Down the road was Station 13, near present day Kirwin. Newspaperman Horace Greeley describes a tent
lodging in a journal entry of his trip on the Express. “I write in the
station-tent (having been driven from our wagon by the operation of greasing
its wheels, which was found to interfere with the steadiness of my
hastily-improvised table), with the buffalo visible on the ridges south and
every way but north of us.”
Travelers today can see a replica of Station 15 near Highway 36, on the west edge of Norton, Kansas. According to a Mr. Richardson traveling through in in 1859, “We spent the night at Station Fifteen, kept by an ex-Cincinnati lawyer, who with his wife, formerly an actress at the Bowery Theater, is now cooking meals and making beds for stage passengers on the great desert three hundred miles beyond civilization. Our road, following the valley of the Republican River, is here two thousand three hundred feet above sea-level. . . . Day's travel fifty-six miles.”

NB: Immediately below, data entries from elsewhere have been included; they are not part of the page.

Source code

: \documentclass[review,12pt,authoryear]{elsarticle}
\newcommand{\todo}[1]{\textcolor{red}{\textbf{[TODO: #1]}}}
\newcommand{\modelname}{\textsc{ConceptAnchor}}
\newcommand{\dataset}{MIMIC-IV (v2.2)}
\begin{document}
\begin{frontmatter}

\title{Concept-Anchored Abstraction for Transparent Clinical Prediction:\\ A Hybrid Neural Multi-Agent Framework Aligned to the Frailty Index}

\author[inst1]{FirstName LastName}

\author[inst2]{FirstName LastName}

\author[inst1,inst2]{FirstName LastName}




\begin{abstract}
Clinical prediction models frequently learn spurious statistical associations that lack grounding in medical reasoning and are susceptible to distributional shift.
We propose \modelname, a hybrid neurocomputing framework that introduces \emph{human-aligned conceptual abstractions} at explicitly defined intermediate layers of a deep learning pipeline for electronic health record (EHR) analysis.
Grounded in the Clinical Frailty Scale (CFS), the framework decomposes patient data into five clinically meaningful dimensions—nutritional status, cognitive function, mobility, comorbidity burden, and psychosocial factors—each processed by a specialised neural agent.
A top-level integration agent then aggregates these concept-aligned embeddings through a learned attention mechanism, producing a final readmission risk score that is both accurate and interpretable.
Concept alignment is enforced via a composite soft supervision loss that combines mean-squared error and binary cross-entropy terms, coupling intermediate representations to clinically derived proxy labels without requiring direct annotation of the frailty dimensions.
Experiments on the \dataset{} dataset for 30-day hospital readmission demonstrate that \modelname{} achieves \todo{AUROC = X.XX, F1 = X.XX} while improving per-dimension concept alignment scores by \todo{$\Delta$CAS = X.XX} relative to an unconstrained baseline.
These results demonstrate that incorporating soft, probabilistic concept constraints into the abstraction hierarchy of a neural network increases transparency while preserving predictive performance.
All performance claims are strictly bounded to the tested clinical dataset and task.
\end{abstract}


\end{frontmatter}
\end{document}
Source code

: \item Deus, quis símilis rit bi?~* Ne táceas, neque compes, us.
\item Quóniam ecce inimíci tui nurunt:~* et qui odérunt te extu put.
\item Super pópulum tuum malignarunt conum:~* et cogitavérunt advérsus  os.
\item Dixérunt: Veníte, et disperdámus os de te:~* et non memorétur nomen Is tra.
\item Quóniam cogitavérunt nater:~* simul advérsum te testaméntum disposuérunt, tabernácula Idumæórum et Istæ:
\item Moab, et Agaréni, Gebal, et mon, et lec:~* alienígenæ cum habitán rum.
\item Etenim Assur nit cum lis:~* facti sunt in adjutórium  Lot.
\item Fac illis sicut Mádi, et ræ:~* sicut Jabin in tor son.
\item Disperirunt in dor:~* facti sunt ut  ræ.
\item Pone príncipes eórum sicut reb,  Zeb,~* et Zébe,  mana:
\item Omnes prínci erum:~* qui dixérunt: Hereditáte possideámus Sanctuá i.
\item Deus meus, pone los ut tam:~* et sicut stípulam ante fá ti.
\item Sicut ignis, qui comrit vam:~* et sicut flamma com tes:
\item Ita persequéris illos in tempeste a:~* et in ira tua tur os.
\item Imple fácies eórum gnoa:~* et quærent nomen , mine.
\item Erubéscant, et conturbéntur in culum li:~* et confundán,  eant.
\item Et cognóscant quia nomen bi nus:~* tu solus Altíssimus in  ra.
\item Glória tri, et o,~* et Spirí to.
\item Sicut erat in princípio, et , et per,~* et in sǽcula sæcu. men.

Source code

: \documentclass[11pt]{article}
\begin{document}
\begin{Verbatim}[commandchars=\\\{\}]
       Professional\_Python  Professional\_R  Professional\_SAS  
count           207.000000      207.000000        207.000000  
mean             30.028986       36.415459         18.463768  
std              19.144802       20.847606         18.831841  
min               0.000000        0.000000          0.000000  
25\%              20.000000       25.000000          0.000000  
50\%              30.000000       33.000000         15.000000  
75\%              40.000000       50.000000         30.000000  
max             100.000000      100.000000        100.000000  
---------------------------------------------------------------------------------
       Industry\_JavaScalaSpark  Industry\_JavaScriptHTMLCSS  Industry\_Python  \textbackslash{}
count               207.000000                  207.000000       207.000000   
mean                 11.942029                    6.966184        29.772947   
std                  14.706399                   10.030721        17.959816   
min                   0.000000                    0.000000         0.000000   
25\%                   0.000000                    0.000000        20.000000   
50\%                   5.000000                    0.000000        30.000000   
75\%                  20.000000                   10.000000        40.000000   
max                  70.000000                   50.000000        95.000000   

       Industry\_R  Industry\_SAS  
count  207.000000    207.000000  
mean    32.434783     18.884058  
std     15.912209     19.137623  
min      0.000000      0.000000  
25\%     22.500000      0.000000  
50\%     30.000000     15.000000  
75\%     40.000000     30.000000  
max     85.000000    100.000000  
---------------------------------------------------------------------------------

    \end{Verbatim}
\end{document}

According to Horace Greeley’s notes, this was the halfway point between Leavenworth and the goldfields. It took his stage a week to get to this point, and he expected to take another week to reach his destination. Nowadays, we could make this trip easily in nine hours. It’s hard to imagine thinking two weeks was a swift journey.
The Quarterly article details encounters with the Arapaho, Cheyenne, and Kiowa as well as stage coach wrecks and buffalo related traffic jams. While you’re making good time cruising smooth asphalt, remember those adventurous souls who traveled the Leavenworth Pikes Peak Express, hoping to hit pay dirt in the Rockies.